Keynes – nabrander van gisteren

Gisteren plaatste ik hier een post over het essay “Economic Possibilities for Our Grandchildren” dat de Britse econoom Keynes in 1930 schreef.

Ik verbaasde mij vooral over de sterk negatieve stellingname van Keyens jegens de markteconomie. Hij betoogt dat de markteconomie het mogelijk zal maken een samenleving van overvloed te bewerkstelligen. Maar als dat eenmaal is gerealiseerd hebben we die markteconomie niet meer nodig volgens hem en zal die dus worden afgeschaft. Hij trapt dan nog wat na door wel erg onvriendelijke kwalificaties te geven over de liefde voor geld en de manier waarop markten werken.

Mijn verhaaltje heeft de nodige reacties opgeleverd.

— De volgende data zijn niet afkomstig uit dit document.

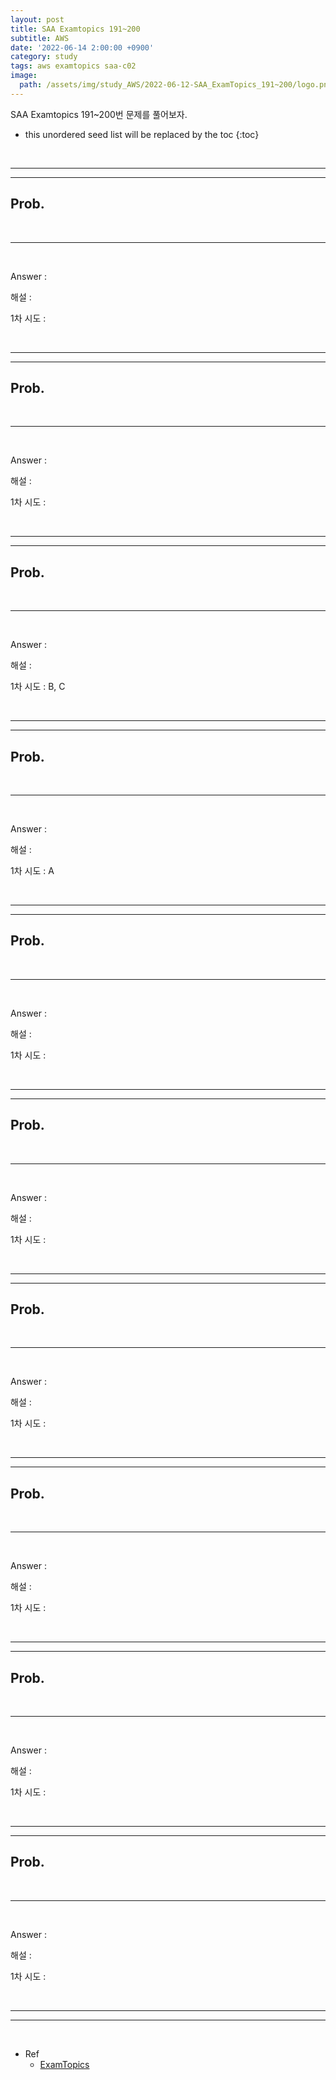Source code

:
 ```yaml
---
layout: post
title: SAA Examtopics 191~200
subtitle: AWS
date: '2022-06-14 2:00:00 +0900'
category: study
tags: aws examtopics saa-c02
image:
  path: /assets/img/study_AWS/2022-06-12-SAA_ExamTopics_191~200/logo.png
---
```


SAA Examtopics 191~200번 문제를 풀어보자.

<!--more-->

* this unordered seed list will be replaced by the toc
{:toc}

<br>
<hr/>
<hr/>

## Prob. 


<br>
<hr/>
<br>

Answer : 

해설 : 


1차 시도 : 

<br>
<hr/>
<hr/>

## Prob. 


<br>
<hr/>
<br>

Answer : 

해설 : 


1차 시도 : 

<br>
<hr/>
<hr/>

## Prob. 


<br>
<hr/>
<br>

Answer :

해설 : 


1차 시도 : B, C

<br>
<hr/>
<hr/>

## Prob. 


<br>
<hr/>
<br>

Answer : 

해설 : 


1차 시도 : A

<br>
<hr/>
<hr/>

## Prob. 


<br>
<hr/>
<br>

Answer : 

해설 : 


1차 시도 : 

<br>
<hr/>
<hr/>

## Prob. 



<br>
<hr/>
<br>

Answer : 

해설 : 

1차 시도 : 

<br>
<hr/>
<hr/>

## Prob. 



<br>
<hr/>
<br>

Answer : 

해설 : 

1차 시도 : 

<br>
<hr/>
<hr/>

## Prob. 



<br>
<hr/>
<br>

Answer : 

해설 : 

1차 시도 : 

<br>
<hr/>
<hr/>

## Prob. 



<br>
<hr/>
<br>

Answer : 

해설 : 

1차 시도 : 

<br>
<hr/>
<hr/>

## Prob. 



<br>
<hr/>
<br>

Answer : 

해설 : 

1차 시도 : 

<br>
<hr/>
<hr/>
<br>

* Ref
  - [ExamTopics](https://www.examtopics.com/exams/amazon/aws-certified-solutions-architect-associate-saa-c02/view/20)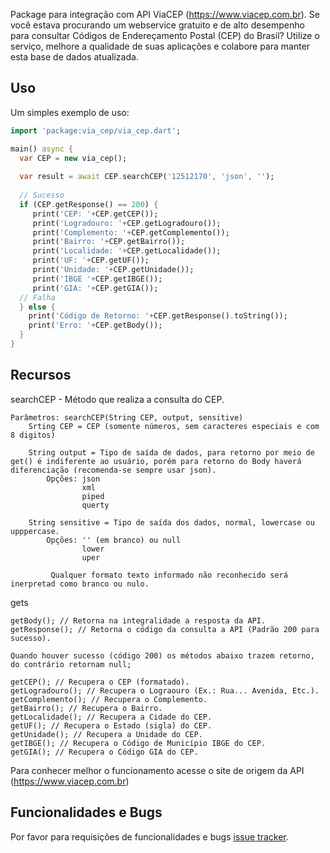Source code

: Package para integração com API ViaCEP (https://www.viacep.com.br). Se você estava procurando um webservice gratuito e de alto desempenho para consultar Códigos de Endereçamento Postal (CEP) do Brasil? Utilize o serviço, melhore a qualidade de suas aplicações e colabore para manter esta base de dados atualizada.

## Uso

Um simples exemplo de uso:

```dart
import 'package:via_cep/via_cep.dart';

main() async {
  var CEP = new via_cep();
  
  var result = await CEP.searchCEP('12512170', 'json', '');
  
  // Sucesso
  if (CEP.getResponse() == 200) { 
     print('CEP: '+CEP.getCEP());
     print('Logradouro: '+CEP.getLogradouro());
     print('Complemento: '+CEP.getComplemento());
     print('Bairro: '+CEP.getBairro());
     print('Localidade: '+CEP.getLocalidade());
     print('UF: '+CEP.getUF());
     print('Unidade: '+CEP.getUnidade());
     print('IBGE '+CEP.getIBGE());
     print('GIA: '+CEP.getGIA());
  // Falha
  } else {
    print('Código de Retorno: '+CEP.getResponse().toString());
    print('Erro: '+CEP.getBody());
  }
}
```

## Recursos

searchCEP - Método que realiza a consulta do CEP.

    Parâmetros: searchCEP(String CEP, output, sensitive)
        Srting CEP = CEP (somente números, sem caracteres especiais e com 8 digitos)
        
        String output = Tipo de saída de dados, para retorno por meio de get() é indiferente ao usuário, porém para retorno do Body haverá diferenciação (recomenda-se sempre usar json).
            Opções: json
                    xml
                    piped
                    querty
                    
        String sensitive = Tipo de saída dos dados, normal, lowercase ou upppercase.
            Opções: '' (em branco) ou null
                    lower
                    uper
                    
             Qualquer formato texto informado não reconhecido será inerpretad como branco ou nulo.

gets

    getBody(); // Retorna na integralidade a resposta da API.
    getResponse(); // Retorna o código da consulta a API (Padrão 200 para sucesso).
    
    Quando houver sucesso (código 200) os métodos abaixo trazem retorno, do contrário retornam null;
    
    getCEP(); // Recupera o CEP (formatado). 
    getLogradouro(); // Recupera o Lograouro (Ex.: Rua... Avenida, Etc.).
    getComplemento(); // Recupera o Complemento.
    getBairro(); // Recupera o Bairro.
    getLocalidade(); // Recupera a Cidade do CEP.
    getUF(); // Recupera o Estado (sigla) do CEP.
    getUnidade(); // Recupera a Unidade do CEP. 
    getIBGE(); // Recupera o Código de Município IBGE do CEP.
    getGIA(); // Recupera o Código GIA do CEP.
    
    
Para conhecer melhor o funcionamento acesse o site de origem da API (https://www.viacep.com.br)

## Funcionalidades e Bugs

Por favor para requisições de funcionalidades e bugs [issue tracker][tracker].

[tracker]: https://github.com/mateuspenha/via_cep/issues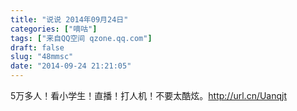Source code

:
 ```yaml
---
title: "说说 2014年09月24日"
categories: ["嘀咕"]
tags: ["来自QQ空间 qzone.qq.com"]
draft: false
slug: "48mmsc"
date: "2014-09-24 21:21:05"
---
```


5万多人！看小学生！直播！打人机！不要太酷炫。http://url.cn/Uanqjt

Een contact merkte misschien terecht op dat de toekomstvisie van Keynes en Karl Marx eigenlijk vergelijkbaar waren.

Maar de reden voor deze nabrander is een andere reactie. Een oud-collega wees erop dat markten en de markteconomie in 1930 iets heel anders waren dan nu. Tussen toen en nu zijn markten sterk gereguleerd. Daarmee zijn allerlei negatieve bijwerkingen (in economenjargon: negatieve externe effecten) teruggedrukt. Keynes heeft dat niet kunnen voorzien. Mijn oud-collega betoogt dat Keynes in zekere zin toch gelijk heeft gekregen. Het soort wilde-westen-kapitalisme van honderd jaar geleden bestaat niet meer. Keynes zou de nu bestaande markteconomie waarschijnlijk best kunnen pruimen, meent hij.

We kunnen het Keynes helaas niet zelf vragen, maar het is een interessant perspectief.